I sympathize with the our blood thirsty Editor's sense of outrage. However, even Mr. Stumpf and Ms. Tolstedt are entitled to due process, which at a minimum requires a fair and thorough procedure for adducing all of the relevant facts and a fair opportunity for them to defend themselves. Notwithstanding that, Wells Fargo has already fired Ms. Tolstedt, and Mr. Stumpf is unlikely to survive this scandal.

But what most interest me, as a lawyer, is whether facts, either direct or circumstantial, exist that show senior managers at Wells Fargo established a performance and incentive scheme for selling products at Wells Fargo's Community Baking division, where they knew or should have known that defrauding Wells Fargo's customers was a reasonably foreseeable outcome? If the answer to that question is yes, then the civil and criminal legal implications for Wells Fargo are dire, and would include, inter alia, charging Wells Fargo as a criminal enterprise under California and the United States RICO (Racketeering Influence And Corrupt Organizations Act) statutes.

Indeed the too hasty settlements between California and U.S. investigators and regulators and Wells Fargo may have had the effect and perhaps were even designed to shield Wells Fargo from the full rigor of the civil and criminal law's most severe sanctions. Neither California or the United States should have settled with Wells Fargo until a complete investigation had been conducted to determine the full extent of Well Fargo's liability under criminal law and regulations. Certainly, there hasn’t been enough time for anyone to conduct such an investigation. So by proceeding so quickly to settlement, California and the U.S. may have, I hope, unwittingly shielded Wells Fargo from full rigor of justice. If so, then California and the U.S. should return the $185 million to Wells Fargo, which is actually a tiny fine compared to Well Fargo’s assets and the harm done, proceed to conduct a thorough and exhaustive investigation of Wells Fargo's frauds, and then seek the appropriate penalties, including using RICO, not to shutdown and windup Wells Fargo, which would be an absurd and excessively harmful thing to do, but to invest a federal court judge with its full equitable powers of his office as a chancellor in equity to reform Wells Fargo's management, including its Board of Directors, and its culture.

That is what's justice requires and what the law warrants. While this may not be as blood thirsty as the Editor's justified outrage, in a choice, Wells Fargo would take the lesser effects of Editor's vengeance instead of the great rigor of the law's justice, as I've described it, supra. Yet justice, being justice, is the better and more appropriate thing.

George

Due process? I've worked in several Fortune 500 companies and a couple banks. When 5,000+ employees are fired for similar offenses during five years, somebody in the human resources department is paid and responsible for noticing -- unless they are incompetent (too). If not, then how many fired employees does it take before executives notice a troubling employment trend? 8,000? 10,000? 20,000? Assuming competence, red flags must have been raised by HR staff to senior managers -- and seem to have been ignored. If not, then senior HR executives probably need to be fired, too.

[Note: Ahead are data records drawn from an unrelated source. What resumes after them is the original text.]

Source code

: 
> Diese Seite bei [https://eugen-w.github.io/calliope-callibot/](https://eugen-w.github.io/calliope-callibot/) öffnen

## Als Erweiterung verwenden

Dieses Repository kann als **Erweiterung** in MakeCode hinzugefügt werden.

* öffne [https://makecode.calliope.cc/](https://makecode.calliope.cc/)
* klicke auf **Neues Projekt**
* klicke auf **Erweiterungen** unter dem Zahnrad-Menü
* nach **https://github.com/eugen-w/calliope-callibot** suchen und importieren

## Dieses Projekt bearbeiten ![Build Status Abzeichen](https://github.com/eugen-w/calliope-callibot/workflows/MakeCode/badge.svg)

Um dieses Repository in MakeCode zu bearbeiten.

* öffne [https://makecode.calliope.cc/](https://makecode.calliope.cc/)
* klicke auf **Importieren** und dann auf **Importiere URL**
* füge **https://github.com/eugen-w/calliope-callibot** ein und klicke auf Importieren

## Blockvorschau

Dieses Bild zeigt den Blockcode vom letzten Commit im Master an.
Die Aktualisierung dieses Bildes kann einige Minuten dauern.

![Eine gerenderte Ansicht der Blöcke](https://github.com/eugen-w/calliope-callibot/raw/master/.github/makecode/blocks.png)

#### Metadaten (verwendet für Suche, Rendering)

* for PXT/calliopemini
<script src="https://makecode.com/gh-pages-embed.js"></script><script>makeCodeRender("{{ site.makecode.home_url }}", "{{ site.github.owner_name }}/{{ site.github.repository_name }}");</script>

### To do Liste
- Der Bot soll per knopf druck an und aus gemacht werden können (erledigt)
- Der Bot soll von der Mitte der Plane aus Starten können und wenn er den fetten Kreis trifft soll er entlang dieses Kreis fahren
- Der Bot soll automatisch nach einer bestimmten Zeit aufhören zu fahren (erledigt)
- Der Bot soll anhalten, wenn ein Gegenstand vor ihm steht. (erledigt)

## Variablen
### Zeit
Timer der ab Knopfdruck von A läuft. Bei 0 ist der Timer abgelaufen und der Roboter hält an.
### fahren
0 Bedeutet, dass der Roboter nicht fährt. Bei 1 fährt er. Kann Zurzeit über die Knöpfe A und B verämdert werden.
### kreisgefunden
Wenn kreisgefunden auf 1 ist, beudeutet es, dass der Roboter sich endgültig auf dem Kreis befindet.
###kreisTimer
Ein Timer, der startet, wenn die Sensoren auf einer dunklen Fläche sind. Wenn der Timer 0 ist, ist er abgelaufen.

I've worked in companies with sales forces that had similar incentive programs. Heck, I've also worked as a sales person. There are always employees trying to game any sales incentive system. Smart, competent managers expect this, plan accordingly, and take appropriate, timely action. To not do so is foolish.

Due process? The bank's senior executives have had five years to notice, manage, and correct things. That they failed to do speaks volumes.

George
Editor
http://ivebeenmugged.typepad.com

Chanson de Roland

Due process is fancy lawyer's talk, which means that all parties before the finder of fact and the presiding officer receive a substantial fundamental fairness in the procedures of the proceeding and the substantive rules of decision so that unfairness does not materially affect the outcome of the proceedings. As a matter of law, the U.S. Constitution only requires that the proceedings of the federal and state governments be fundamentally fair in their courts and their other tribunals in matters that determine and/or affect the rights and/or legally protected interest of the parties. However, state constitutions or state or federal law or contract may also require a fair proceeding by an employer in employment matters; if such law or agreement does not require such due process by the employer the employer, generally speaking, needn't provide any due process, and that is especially true in states, which is most of them, that permit employment-at-will.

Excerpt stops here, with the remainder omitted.